== EXERCISE ==
From the records below, please return each line that holds the word "strings".

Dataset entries
++++++++++
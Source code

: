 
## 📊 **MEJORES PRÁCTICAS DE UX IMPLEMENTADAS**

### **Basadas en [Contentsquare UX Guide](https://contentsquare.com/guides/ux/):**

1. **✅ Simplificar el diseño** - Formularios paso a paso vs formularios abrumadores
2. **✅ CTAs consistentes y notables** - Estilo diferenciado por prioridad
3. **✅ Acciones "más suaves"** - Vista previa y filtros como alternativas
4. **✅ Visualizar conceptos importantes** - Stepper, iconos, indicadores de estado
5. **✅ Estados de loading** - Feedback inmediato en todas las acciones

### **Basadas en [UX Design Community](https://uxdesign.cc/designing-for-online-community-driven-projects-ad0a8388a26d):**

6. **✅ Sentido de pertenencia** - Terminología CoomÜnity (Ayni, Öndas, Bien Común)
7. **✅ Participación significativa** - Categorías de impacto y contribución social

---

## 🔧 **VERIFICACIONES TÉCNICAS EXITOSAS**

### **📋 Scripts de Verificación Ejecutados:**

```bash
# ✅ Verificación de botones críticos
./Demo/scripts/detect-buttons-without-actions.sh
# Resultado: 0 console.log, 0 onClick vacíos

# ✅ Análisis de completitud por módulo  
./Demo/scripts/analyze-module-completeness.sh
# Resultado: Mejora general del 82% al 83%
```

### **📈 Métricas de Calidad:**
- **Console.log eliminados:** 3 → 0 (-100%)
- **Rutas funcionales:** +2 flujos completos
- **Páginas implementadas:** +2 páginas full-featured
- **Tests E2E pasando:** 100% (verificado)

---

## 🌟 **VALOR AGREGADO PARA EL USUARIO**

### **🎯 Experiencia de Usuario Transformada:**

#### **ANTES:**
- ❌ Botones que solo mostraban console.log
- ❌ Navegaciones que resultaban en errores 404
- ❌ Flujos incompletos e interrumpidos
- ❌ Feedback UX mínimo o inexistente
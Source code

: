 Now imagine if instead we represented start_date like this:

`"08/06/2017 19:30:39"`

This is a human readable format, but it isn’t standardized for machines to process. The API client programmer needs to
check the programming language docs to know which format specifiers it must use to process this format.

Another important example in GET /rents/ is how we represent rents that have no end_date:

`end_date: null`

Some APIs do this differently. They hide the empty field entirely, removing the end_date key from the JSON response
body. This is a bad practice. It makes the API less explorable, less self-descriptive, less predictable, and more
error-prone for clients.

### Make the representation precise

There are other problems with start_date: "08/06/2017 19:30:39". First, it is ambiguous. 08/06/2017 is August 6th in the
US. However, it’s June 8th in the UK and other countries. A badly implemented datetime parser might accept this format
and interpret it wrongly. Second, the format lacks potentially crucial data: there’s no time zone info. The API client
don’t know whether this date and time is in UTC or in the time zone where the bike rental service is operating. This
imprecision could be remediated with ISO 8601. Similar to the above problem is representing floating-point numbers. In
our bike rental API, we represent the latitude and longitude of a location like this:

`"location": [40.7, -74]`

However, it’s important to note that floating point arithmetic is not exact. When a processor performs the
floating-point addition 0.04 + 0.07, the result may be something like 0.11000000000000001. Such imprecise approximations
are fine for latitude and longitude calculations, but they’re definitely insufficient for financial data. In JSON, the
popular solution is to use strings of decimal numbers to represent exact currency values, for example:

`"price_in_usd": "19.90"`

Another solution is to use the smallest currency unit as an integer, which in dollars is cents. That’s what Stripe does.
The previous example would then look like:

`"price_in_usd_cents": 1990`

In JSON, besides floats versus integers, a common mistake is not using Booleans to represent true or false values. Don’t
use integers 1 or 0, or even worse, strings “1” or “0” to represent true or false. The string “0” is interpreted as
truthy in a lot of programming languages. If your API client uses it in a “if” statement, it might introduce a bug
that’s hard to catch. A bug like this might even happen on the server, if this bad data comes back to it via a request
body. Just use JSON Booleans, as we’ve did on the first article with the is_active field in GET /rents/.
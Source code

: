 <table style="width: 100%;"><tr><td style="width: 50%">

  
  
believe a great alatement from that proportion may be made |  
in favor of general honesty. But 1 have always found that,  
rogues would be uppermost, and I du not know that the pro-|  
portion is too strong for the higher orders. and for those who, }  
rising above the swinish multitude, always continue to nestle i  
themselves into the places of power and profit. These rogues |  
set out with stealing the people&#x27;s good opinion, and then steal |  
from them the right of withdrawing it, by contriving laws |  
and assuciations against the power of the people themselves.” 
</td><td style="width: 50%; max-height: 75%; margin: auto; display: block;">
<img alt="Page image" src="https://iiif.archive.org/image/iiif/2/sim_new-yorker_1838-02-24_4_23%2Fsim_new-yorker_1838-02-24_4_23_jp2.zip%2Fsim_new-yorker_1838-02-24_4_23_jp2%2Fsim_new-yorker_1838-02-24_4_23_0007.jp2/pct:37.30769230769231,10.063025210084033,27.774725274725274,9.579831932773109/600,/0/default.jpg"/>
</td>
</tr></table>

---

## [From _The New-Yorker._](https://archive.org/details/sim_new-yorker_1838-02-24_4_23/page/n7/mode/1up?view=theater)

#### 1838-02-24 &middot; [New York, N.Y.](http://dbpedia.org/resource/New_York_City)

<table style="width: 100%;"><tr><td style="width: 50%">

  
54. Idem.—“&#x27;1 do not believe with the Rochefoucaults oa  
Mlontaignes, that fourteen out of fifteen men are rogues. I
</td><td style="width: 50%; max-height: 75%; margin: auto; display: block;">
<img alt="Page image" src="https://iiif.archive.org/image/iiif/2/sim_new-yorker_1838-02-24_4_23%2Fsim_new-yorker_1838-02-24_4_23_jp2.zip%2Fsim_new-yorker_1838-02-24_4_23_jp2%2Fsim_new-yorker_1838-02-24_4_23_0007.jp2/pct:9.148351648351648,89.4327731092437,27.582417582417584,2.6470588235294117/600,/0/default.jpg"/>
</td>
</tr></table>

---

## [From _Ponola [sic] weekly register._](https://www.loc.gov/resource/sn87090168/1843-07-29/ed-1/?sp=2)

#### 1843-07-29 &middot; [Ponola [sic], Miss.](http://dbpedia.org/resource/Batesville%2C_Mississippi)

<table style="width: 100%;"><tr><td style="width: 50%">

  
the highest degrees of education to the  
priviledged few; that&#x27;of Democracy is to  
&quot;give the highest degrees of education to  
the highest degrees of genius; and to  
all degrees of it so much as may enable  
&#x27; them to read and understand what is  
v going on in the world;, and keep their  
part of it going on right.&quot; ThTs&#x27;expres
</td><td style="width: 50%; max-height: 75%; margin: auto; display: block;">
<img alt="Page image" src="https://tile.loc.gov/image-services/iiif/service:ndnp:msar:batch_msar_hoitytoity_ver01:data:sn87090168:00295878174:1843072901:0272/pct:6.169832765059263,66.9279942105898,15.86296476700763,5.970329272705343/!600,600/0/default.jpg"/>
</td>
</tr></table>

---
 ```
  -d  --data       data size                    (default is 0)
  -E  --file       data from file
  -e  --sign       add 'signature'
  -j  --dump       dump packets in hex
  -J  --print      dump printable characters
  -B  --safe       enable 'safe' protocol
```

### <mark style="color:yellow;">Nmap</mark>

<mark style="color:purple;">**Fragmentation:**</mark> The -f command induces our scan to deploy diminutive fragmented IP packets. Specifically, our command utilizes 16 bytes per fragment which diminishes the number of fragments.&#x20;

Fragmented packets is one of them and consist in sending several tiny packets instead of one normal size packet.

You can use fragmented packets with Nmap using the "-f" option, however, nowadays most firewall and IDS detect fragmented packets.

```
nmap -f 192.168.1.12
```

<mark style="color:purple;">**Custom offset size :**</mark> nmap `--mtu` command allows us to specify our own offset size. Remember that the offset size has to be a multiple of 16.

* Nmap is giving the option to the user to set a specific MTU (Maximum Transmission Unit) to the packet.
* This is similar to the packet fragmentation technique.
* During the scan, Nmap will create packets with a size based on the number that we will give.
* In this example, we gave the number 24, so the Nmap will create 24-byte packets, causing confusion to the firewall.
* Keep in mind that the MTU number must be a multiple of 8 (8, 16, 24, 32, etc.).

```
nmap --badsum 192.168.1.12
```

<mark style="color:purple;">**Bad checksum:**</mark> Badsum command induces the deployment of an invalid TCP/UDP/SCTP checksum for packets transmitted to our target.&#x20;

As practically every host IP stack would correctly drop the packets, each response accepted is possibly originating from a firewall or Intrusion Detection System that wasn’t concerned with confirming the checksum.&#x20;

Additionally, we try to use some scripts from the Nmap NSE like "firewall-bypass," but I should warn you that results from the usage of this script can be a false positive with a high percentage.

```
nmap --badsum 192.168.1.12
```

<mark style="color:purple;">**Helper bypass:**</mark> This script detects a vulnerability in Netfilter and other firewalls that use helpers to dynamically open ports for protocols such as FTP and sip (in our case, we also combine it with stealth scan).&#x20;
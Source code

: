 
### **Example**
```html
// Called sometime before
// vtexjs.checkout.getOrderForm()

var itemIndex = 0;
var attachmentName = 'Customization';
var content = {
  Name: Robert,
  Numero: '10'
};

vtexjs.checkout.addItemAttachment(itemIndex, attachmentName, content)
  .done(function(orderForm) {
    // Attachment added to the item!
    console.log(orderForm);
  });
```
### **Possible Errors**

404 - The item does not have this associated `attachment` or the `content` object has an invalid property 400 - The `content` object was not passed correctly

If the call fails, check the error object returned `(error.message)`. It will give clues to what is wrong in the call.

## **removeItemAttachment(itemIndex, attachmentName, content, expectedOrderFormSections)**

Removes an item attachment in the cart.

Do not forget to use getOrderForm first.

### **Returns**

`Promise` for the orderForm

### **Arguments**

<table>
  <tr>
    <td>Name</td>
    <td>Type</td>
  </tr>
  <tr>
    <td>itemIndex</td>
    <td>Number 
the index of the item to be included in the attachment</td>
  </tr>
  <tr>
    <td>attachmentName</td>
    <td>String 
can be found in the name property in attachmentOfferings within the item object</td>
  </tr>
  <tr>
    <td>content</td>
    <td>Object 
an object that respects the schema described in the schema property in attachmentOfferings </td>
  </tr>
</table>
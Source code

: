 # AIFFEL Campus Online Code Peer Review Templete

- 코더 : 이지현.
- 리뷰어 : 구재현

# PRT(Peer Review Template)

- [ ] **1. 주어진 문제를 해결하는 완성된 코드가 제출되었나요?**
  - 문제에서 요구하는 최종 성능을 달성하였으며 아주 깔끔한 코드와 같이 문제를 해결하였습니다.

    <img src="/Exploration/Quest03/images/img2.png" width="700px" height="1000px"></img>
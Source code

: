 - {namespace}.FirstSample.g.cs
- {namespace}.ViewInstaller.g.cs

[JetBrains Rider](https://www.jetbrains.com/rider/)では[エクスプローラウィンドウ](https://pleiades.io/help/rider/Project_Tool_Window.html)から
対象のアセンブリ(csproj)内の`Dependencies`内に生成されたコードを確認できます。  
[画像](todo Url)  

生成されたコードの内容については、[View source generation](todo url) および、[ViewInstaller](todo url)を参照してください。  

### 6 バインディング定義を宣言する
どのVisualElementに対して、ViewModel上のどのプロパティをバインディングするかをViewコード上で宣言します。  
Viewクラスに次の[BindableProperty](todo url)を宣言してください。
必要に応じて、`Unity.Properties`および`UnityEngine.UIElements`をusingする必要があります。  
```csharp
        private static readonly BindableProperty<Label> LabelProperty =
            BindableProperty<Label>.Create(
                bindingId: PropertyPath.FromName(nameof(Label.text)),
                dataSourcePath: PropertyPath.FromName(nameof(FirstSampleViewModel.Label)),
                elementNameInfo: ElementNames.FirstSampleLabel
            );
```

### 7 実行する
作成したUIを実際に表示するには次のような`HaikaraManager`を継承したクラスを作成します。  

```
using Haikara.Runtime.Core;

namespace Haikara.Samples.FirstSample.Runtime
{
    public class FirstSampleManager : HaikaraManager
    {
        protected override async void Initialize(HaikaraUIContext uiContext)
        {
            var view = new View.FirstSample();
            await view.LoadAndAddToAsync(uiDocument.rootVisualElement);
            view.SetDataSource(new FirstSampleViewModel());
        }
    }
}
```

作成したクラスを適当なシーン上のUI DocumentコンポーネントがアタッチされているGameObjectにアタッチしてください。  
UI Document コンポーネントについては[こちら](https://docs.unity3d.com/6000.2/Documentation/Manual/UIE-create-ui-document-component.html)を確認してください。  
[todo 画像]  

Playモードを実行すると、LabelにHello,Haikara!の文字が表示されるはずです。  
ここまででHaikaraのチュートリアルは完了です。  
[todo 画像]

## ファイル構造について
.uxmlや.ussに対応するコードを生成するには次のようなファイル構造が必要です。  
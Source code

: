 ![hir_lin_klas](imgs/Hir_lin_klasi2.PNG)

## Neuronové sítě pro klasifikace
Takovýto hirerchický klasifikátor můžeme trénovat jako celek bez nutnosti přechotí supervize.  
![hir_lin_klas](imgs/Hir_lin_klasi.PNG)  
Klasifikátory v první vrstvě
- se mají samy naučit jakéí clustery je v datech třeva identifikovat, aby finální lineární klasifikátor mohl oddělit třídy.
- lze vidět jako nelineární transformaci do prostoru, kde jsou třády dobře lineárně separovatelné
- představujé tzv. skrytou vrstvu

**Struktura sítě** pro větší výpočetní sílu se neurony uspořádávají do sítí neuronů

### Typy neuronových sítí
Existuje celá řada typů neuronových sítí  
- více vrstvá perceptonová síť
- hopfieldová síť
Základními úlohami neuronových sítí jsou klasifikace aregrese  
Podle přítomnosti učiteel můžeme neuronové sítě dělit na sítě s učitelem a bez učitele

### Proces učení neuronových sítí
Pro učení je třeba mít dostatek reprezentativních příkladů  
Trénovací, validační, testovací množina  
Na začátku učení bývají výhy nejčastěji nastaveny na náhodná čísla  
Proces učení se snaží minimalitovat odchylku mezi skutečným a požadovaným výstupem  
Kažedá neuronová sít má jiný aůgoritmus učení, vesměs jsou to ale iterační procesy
++++++++++
== SOLUTION FOR THIS EXERCISE ==
popular solution is to use strings of decimal numbers to represent exact currency values, for example:
use integers 1 or 0, or even worse, strings “1” or “0” to represent true or false. The string “0” is interpreted as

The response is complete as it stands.